The data:
┄┄┄┄┄┄

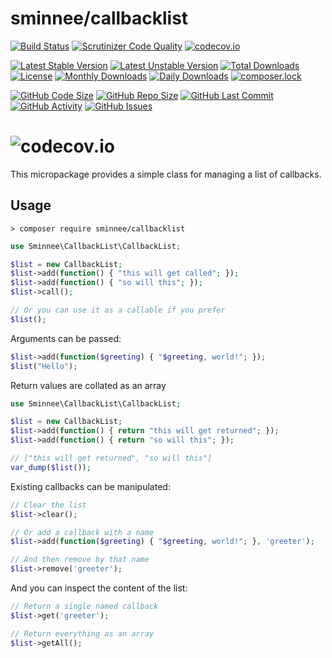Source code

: # sminnee/callbacklist
[![Build Status](https://travis-ci.org/sminnee/callbacklist.svg?branch=master)](https://travis-ci.org/sminnee/callbacklist)
[![Scrutinizer Code Quality](https://scrutinizer-ci.com/g/sminnee/callbacklist/badges/quality-score.png?b=master)](https://scrutinizer-ci.com/g/sminnee/callbacklist/?branch=master)
[![codecov.io](https://codecov.io/github/sminnee/callbacklist/coverage.svg?branch=master)](https://codecov.io/github/sminnee/callbacklist?branch=master)


[![Latest Stable Version](https://poser.pugx.org/sminnee/callbacklist/version)](https://packagist.org/packages/sminnee/callbacklist)
[![Latest Unstable Version](https://poser.pugx.org/sminnee/callbacklist/v/unstable)](//packagist.org/packages/sminnee/callbacklist)
[![Total Downloads](https://poser.pugx.org/sminnee/callbacklist/downloads)](https://packagist.org/packages/sminnee/callbacklist)
[![License](https://poser.pugx.org/sminnee/callbacklist/license)](https://packagist.org/packages/sminnee/callbacklist)
[![Monthly Downloads](https://poser.pugx.org/sminnee/callbacklist/d/monthly)](https://packagist.org/packages/sminnee/callbacklist)
[![Daily Downloads](https://poser.pugx.org/sminnee/callbacklist/d/daily)](https://packagist.org/packages/sminnee/callbacklist)
[![composer.lock](https://poser.pugx.org/sminnee/callbacklist/composerlock)](https://packagist.org/packages/sminnee/callbacklist)

[![GitHub Code Size](https://img.shields.io/github/languages/code-size/sminnee/callbacklist)](https://github.com/sminnee/callbacklist)
[![GitHub Repo Size](https://img.shields.io/github/repo-size/sminnee/callbacklist)](https://github.com/sminnee/callbacklist)
[![GitHub Last Commit](https://img.shields.io/github/last-commit/sminnee/callbacklist)](https://github.com/sminnee/callbacklist)
[![GitHub Activity](https://img.shields.io/github/commit-activity/m/sminnee/callbacklist)](https://github.com/sminnee/callbacklist)
[![GitHub Issues](https://img.shields.io/github/issues/sminnee/callbacklist)](https://github.com/sminnee/callbacklist/issues)

![codecov.io](https://codecov.io/github/sminnee/callbacklist/branch.svg?branch=master)
====================


This micropackage provides a simple class for managing a list of callbacks.

## Usage

```
> composer require sminnee/callbacklist
```

```php
use Sminnee\CallbackList\CallbackList;

$list = new CallbackList;
$list->add(function() { "this will get called"; });
$list->add(function() { "so will this"; });
$list->call();

// Or you can use it as a callable if you prefer
$list();
```

Arguments can be passed:

```php
$list->add(function($greeting) { "$greeting, world!"; });
$list("Hello");
```

Return values are collated as an array

```php
use Sminnee\CallbackList\CallbackList;

$list = new CallbackList;
$list->add(function() { return "this will get returned"; });
$list->add(function() { return "so will this"; });

// ["this will get returned", "so will this"]
var_dump($list());
```

Existing callbacks can be manipulated:

```php
// Clear the list
$list->clear();

// Or add a callback with a name
$list->add(function($greeting) { "$greeting, world!"; }, 'greeter');

// And then remove by that name
$list->remove('greeter');
```

And you can inspect the content of the list:

```php
// Return a single named callback
$list->get('greeter');

// Return everything as an array
$list->getAll();
```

┄┄┄┄┄┄

Please print each entry exactly as given and keep pictures out of it.

Source code

: # sminnee/callbacklist
[![Build Status](https://travis-ci.org/sminnee/callbacklist.svg?branch=master)](https://travis-ci.org/sminnee/callbacklist)
[![Scrutinizer Code Quality](https://scrutinizer-ci.com/g/sminnee/callbacklist/badges/quality-score.png?b=master)](https://scrutinizer-ci.com/g/sminnee/callbacklist/?branch=master)
[![codecov.io](https://codecov.io/github/sminnee/callbacklist/coverage.svg?branch=master)](https://codecov.io/github/sminnee/callbacklist?branch=master)


[![Latest Stable Version](https://poser.pugx.org/sminnee/callbacklist/version)](https://packagist.org/packages/sminnee/callbacklist)
[![Latest Unstable Version](https://poser.pugx.org/sminnee/callbacklist/v/unstable)](//packagist.org/packages/sminnee/callbacklist)
[![Total Downloads](https://poser.pugx.org/sminnee/callbacklist/downloads)](https://packagist.org/packages/sminnee/callbacklist)
[![License](https://poser.pugx.org/sminnee/callbacklist/license)](https://packagist.org/packages/sminnee/callbacklist)
[![Monthly Downloads](https://poser.pugx.org/sminnee/callbacklist/d/monthly)](https://packagist.org/packages/sminnee/callbacklist)
[![Daily Downloads](https://poser.pugx.org/sminnee/callbacklist/d/daily)](https://packagist.org/packages/sminnee/callbacklist)
[![composer.lock](https://poser.pugx.org/sminnee/callbacklist/composerlock)](https://packagist.org/packages/sminnee/callbacklist)

[![GitHub Code Size](https://img.shields.io/github/languages/code-size/sminnee/callbacklist)](https://github.com/sminnee/callbacklist)
[![GitHub Repo Size](https://img.shields.io/github/repo-size/sminnee/callbacklist)](https://github.com/sminnee/callbacklist)
[![GitHub Last Commit](https://img.shields.io/github/last-commit/sminnee/callbacklist)](https://github.com/sminnee/callbacklist)
[![GitHub Activity](https://img.shields.io/github/commit-activity/m/sminnee/callbacklist)](https://github.com/sminnee/callbacklist)
[![GitHub Issues](https://img.shields.io/github/issues/sminnee/callbacklist)](https://github.com/sminnee/callbacklist/issues)

![codecov.io](https://codecov.io/github/sminnee/callbacklist/branch.svg?branch=master)
====================


This micropackage provides a simple class for managing a list of callbacks.

## Usage

```
> composer require sminnee/callbacklist
```

```php
use Sminnee\CallbackList\CallbackList;

$list = new CallbackList;
$list->add(function() { "this will get called"; });
$list->add(function() { "so will this"; });
$list->call();

// Or you can use it as a callable if you prefer
$list();
```

Arguments can be passed:

```php
$list->add(function($greeting) { "$greeting, world!"; });
$list("Hello");
```

Return values are collated as an array

```php
use Sminnee\CallbackList\CallbackList;

$list = new CallbackList;
$list->add(function() { return "this will get returned"; });
$list->add(function() { return "so will this"; });

// ["this will get returned", "so will this"]
var_dump($list());
```

Existing callbacks can be manipulated:

```php
// Clear the list
$list->clear();

// Or add a callback with a name
$list->add(function($greeting) { "$greeting, world!"; }, 'greeter');

// And then remove by that name
$list->remove('greeter');
```

And you can inspect the content of the list:

```php
// Return a single named callback
$list->get('greeter');

// Return everything as an array
$list->getAll();
```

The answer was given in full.